How privilege and ignorance protect racism

Face it: You’re probably racist.

Racism is a systematic oppression based on the perceived value of a person because of the color of their skin. Racism creates social hierarchies that guarantee that one population is valued more, heard more and present more.

In the United States, white-skinned people benefit from racist structures. This does not negate the presence of the patriarchy, homophobia, ableism and all other inequities within our system, but it is fact.

In this systematic oppression, there are rules and laws that protect white skin and rules and laws that punish darker skin. Everyone in the United States is affected by it — some are aware, some are benefiting, some are actively being stripped of basic human dignities.

As a result of these systems of oppression, privilege is assigned to groups, and other groups are barred from it. Some people are privileged and are able to live their lives without being assigned a race, while others are consumed by the thought from sunrise to sundown.

These systematic oppressions are observed in the mass incarceration of marginalized citizens, inequalities in education and income along segregation lines drawn decades ago, and the very way people speak about race today.

I don’t remember when I started associating my identity with a race or a culture, but I can tell you the first time I was called a nigger. I was maybe 5, and the man said it in an inviting manner, how you would offer someone a cup of tea or a seat beside you.

I thought the word was wrong, but the way it was delivered, and the way people reacted, silenced the chills on my young skin.

We cannot continue to protect systems of oppression by claiming to not be racist.
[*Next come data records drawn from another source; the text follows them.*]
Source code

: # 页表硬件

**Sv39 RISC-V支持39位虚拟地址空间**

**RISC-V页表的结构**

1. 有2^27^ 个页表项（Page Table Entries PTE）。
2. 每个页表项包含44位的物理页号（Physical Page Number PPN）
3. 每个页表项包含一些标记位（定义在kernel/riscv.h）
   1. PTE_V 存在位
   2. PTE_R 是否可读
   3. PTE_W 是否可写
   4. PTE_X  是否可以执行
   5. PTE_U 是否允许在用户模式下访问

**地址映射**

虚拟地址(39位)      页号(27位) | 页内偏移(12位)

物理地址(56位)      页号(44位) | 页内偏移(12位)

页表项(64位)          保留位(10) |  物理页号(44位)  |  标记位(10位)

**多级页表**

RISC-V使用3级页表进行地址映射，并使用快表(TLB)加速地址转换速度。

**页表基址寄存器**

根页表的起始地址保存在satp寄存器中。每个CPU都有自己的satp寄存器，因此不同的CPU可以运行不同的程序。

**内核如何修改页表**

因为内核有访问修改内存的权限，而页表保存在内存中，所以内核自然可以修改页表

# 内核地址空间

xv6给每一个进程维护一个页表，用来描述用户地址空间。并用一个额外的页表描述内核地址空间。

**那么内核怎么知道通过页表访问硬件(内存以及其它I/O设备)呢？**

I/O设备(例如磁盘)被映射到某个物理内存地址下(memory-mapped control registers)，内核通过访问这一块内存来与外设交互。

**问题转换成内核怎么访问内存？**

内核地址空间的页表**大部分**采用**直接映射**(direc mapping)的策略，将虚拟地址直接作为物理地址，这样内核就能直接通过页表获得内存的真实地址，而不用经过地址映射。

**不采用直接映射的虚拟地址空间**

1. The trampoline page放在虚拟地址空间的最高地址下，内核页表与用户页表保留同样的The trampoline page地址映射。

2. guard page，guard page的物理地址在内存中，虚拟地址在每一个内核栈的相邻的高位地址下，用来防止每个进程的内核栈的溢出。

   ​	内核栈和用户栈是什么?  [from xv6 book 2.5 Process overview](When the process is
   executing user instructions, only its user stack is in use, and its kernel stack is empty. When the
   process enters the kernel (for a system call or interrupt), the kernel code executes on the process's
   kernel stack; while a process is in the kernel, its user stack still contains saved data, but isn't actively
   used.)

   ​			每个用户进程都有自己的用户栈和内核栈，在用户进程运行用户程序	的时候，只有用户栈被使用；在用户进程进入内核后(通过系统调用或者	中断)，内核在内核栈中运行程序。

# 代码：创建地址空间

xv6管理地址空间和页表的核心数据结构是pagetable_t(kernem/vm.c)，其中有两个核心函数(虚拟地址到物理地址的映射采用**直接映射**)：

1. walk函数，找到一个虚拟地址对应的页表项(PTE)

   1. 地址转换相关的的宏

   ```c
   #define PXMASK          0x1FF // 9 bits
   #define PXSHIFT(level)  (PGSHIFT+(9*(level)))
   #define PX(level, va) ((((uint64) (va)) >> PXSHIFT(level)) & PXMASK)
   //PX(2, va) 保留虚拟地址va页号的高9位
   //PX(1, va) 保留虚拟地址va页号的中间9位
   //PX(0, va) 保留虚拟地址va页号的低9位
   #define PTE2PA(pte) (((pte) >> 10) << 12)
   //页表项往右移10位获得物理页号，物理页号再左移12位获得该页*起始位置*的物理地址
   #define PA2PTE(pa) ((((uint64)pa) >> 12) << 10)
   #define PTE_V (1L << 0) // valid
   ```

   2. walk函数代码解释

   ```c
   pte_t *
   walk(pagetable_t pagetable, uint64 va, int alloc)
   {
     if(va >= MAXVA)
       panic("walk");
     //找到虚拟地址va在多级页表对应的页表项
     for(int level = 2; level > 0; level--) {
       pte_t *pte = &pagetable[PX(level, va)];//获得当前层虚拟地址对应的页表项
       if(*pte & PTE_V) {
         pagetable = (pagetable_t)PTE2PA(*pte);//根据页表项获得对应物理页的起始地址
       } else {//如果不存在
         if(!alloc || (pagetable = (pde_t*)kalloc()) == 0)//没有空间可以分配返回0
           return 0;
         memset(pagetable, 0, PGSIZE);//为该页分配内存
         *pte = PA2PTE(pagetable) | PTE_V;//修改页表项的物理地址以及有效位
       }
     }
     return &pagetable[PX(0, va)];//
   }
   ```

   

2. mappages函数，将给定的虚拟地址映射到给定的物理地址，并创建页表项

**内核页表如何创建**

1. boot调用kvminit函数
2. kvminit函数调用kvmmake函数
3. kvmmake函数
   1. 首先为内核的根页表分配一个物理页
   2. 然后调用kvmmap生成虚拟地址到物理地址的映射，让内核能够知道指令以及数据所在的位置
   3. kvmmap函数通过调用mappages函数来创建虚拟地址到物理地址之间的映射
The idea of racism is too ingrained in our heads for us to be free of it.

Asking protesters and oppressed people to react “respectfully” to racist acts is the same as the silence that acted as approval for the aforementioned man.

We have to understand that protecting ignorance and privilege is racist. Ignorance is not an excuse for racism. Racism cannot be removed in one phrase or overnight. Thus we must all be conscious in combating it by taking responsibility and taking action.

When one is accustomed to privilege, equality feels like oppression.

We are at war for human dignity, and no one should dignify ignorance’s existence by tolerating it as an excuse.